M. MARTIN: Well, the importance of this, and just the back story here is that Professor Glaude's son, who is a student at Brown University, very prestigious Ivy League institution, was doing an assignment in the area of the university, had been stopped by the police and was told to leave and had called his father to tell him about that.
And I think that the importance of this is that that was the crux of the conversation for these clergy and activists. I mean, they live in a moment and they are in a time when segregation is no more. People have lots of different lifestyles. They have access to some of the elite institutions and neighborhoods in our country.

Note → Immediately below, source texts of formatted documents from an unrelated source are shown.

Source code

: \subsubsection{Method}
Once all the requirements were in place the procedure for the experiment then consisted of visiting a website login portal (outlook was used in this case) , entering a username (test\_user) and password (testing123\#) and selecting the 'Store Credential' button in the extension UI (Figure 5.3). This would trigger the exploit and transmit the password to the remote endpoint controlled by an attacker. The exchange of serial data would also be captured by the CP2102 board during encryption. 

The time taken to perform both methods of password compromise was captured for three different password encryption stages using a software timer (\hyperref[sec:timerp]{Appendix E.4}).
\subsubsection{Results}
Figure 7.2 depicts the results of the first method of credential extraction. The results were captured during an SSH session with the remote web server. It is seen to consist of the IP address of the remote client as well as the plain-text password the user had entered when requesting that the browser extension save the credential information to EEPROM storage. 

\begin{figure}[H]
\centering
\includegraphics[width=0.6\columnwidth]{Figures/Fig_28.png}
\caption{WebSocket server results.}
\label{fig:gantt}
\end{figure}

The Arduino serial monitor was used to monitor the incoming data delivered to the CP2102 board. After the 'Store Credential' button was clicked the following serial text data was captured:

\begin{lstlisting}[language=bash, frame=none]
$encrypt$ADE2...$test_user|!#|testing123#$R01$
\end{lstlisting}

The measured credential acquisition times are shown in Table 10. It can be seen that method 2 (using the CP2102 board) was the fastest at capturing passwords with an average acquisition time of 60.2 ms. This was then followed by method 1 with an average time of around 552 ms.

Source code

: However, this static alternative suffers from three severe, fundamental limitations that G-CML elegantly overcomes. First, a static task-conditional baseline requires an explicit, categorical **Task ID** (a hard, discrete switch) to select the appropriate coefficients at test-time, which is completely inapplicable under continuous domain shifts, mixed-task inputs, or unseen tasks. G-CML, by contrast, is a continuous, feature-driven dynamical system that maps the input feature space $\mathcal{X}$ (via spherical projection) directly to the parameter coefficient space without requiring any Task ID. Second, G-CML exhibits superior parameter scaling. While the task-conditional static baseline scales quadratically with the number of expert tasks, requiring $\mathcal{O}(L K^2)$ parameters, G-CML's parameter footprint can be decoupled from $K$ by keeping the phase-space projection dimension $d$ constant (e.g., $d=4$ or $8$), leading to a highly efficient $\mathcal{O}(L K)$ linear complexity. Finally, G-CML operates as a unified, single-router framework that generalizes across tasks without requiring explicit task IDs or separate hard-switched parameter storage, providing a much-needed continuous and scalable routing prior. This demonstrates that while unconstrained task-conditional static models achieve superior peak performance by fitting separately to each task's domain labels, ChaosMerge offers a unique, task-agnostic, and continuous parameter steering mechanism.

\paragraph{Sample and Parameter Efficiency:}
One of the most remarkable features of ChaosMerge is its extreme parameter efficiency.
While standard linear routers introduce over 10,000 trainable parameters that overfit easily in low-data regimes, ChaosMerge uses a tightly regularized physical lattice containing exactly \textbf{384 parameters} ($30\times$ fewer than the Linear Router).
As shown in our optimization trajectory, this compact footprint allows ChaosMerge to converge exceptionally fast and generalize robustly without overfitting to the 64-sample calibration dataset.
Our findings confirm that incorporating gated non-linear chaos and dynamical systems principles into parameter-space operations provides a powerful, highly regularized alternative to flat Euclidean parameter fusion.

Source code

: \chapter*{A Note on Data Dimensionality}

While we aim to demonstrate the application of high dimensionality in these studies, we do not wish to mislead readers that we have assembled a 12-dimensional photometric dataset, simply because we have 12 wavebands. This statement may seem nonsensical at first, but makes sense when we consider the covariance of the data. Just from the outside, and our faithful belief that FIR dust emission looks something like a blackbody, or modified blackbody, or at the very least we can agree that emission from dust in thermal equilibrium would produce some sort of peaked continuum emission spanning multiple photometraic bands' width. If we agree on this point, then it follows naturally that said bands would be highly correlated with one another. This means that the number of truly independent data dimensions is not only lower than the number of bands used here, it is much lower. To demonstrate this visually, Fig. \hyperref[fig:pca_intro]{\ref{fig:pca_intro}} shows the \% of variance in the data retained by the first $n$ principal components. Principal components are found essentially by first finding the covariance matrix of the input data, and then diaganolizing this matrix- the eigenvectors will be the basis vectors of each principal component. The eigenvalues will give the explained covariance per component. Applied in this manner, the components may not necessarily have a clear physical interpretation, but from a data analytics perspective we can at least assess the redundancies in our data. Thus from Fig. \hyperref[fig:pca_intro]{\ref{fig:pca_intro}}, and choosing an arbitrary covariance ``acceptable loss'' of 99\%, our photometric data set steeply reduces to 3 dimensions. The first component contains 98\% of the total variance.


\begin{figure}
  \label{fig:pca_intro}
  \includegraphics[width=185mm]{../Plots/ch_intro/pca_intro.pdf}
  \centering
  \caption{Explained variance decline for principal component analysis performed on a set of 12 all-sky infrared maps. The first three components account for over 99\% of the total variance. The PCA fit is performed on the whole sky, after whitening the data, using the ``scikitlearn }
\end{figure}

And yet, they still find themselves experiencing these things. And so the mission of this conversation was to ask, you know, what's our job at a moment like this?
R. MARTIN: So what was the answer? I mean, this was a meeting about the role - the future of the black church in America. What does that mean?
M. MARTIN: That was, in fact, the purpose of their convening. And important to note that the black church, as we understand it - you know, the traditions, the - kind of the sense of the church - arose at a time of vicious segregation. There was no way to really buy your way out of the circumstances that affected most African-Americans. And so there was kind of a tradition of prophetic voice that has a very specific religious meaning as well as kind of a layperson's meaning of speaking truth to power. And part of the reason for this convening was a sense that the church is not playing a role in the society that it could be and should be right now.
R. MARTIN: So what does that mean? That there's no longer a unifying mission that unites black churches as it once did?
M. MARTIN: The people who participated in this convening would say that there is a unifying mission, but that the people who should be the missionaries have lost their way. I'll play a short clip from Reverend Rafael Warnock. He was a participant in this weekend's gathering. He is the senior pastor of Ebenezer Baptist Church in Atlanta, Georgia. Now that is a pulpit once filled by the Reverend Martin Luther King Jr. so you can imagine, you know, that's a very prominent pulpit. And this is what he said.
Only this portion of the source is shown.